[JURIST] The US Supreme Court [official website] on Thursday voted 6-3 to affirm [opinion, PDF] the lower court in Sorrell v. IMS Health [Cornell LII backgrounder; JURIST report], finding Vermont’s Prescription Confidentiality Law [text] a violation of freedom of speech under the First Amendment [text]. The law attempted to stifle the common practice of drug manufacturers gathering prescription records from pharmacies and using them to target advertisements to doctors. The pharmacies release the information freely and publicly, although any identifying information for patients is redacted. The Vermont law made it illegal for pharmacies to do this without the patient’s consent.

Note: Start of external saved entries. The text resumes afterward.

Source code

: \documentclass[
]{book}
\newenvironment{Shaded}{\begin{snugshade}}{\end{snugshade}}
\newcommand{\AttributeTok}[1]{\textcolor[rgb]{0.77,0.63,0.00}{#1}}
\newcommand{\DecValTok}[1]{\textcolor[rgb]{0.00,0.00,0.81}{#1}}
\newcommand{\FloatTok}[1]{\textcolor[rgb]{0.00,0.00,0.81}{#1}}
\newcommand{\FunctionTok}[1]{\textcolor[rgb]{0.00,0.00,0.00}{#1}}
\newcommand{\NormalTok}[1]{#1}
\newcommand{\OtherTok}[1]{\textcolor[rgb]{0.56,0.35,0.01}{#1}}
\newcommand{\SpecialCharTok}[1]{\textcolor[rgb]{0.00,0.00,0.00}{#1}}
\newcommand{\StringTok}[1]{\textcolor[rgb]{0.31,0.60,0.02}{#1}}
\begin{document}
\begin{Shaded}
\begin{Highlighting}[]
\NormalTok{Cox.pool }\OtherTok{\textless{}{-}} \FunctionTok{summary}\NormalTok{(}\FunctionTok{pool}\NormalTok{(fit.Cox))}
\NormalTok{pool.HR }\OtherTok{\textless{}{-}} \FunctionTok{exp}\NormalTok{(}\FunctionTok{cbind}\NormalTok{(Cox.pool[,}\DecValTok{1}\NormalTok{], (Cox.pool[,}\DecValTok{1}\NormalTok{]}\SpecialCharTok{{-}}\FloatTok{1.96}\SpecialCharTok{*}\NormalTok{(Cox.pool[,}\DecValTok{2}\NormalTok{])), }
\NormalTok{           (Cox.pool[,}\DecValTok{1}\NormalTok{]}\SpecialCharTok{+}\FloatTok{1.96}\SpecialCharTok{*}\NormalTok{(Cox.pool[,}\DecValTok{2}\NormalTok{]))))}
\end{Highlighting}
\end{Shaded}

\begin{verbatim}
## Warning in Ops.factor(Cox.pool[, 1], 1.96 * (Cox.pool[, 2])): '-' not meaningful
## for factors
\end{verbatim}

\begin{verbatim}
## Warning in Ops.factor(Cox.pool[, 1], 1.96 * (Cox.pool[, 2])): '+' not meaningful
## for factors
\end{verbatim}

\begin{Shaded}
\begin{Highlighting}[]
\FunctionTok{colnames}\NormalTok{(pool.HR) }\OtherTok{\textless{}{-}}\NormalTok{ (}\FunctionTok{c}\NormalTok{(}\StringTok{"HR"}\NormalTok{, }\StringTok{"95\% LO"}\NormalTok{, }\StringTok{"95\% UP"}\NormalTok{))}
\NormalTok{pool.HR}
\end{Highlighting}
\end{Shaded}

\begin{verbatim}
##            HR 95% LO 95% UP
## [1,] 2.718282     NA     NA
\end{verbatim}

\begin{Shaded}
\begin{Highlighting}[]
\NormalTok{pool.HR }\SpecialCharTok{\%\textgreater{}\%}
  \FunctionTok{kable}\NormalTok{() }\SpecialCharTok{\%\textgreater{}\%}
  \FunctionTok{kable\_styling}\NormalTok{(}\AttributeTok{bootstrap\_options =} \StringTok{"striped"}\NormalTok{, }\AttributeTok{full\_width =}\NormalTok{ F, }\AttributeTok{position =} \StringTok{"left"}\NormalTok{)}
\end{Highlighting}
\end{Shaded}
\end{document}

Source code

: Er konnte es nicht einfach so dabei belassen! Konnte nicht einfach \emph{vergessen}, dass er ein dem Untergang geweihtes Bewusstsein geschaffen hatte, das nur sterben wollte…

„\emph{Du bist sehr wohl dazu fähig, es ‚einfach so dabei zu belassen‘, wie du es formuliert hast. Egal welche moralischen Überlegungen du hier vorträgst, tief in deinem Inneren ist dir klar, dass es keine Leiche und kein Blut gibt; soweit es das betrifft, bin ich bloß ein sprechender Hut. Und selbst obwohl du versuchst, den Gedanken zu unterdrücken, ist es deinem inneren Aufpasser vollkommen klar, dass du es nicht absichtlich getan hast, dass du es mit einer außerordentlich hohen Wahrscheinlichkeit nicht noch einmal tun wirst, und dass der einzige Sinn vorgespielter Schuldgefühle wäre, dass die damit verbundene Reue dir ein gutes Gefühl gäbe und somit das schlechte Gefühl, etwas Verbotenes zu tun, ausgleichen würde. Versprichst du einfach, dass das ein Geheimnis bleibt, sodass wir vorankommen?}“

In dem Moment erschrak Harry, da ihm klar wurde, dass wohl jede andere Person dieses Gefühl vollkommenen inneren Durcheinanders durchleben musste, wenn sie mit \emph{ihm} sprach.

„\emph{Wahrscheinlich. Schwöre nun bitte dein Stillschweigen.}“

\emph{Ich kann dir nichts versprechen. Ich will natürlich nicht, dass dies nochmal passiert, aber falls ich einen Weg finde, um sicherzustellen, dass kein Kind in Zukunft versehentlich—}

Justice Anthony Kennedy’s majority opinion ruled that this was both a content and speaker based restriction on free speech and does not pass a “heightened” scrutiny standard, primarily because the statute allows records to be used for educational and state purposes, but not marketing.
The capacity of technology to find and publish personal
information, including records required by the government, presents serious and unresolved issues with respect to personal privacy and the dignity it seeks to secure. In considering how to protect those interests, however, the State cannot engage in content-based discrimination to advance its own side of a debate. If Vermont’s statute provided that prescriber-identifying information could not be sold or disclosed except in narrow circumstances then the State might have a stronger position. Here, however, the State gives possessors of the information broad discretion and wide latitude in disclosing the information, while at the same time restricting the information’s use by some speakers and for some purposes, even while the State itself can use the information to counter the speech it seeks to suppress. Privacy is a concept too integral to the person and a right too essential to freedom to allow its manipulation to support just those ideas the government prefers.
The Court also rejected arguments that “heightened” scrutiny is inappropriate due to the law being characterized by Vermont as “mere commercial regulation.”
Justice Stephen Breyer dissented, writing that “this effect on expression is inextricably related to a lawful governmental effort to regulate a commercial enterprise.” He rejected the Court’s use of “heightened” scrutiny, including a long history of intermediate scrutiny applied when the government directly restricts commercial speech. Breyer cautioned the Court not to return to the era of Lochner v. New York, when the Court judged every individual regulation or State law that could interfere with a business’ “liberty.” He also characterized the harm in the case as “modest at most.”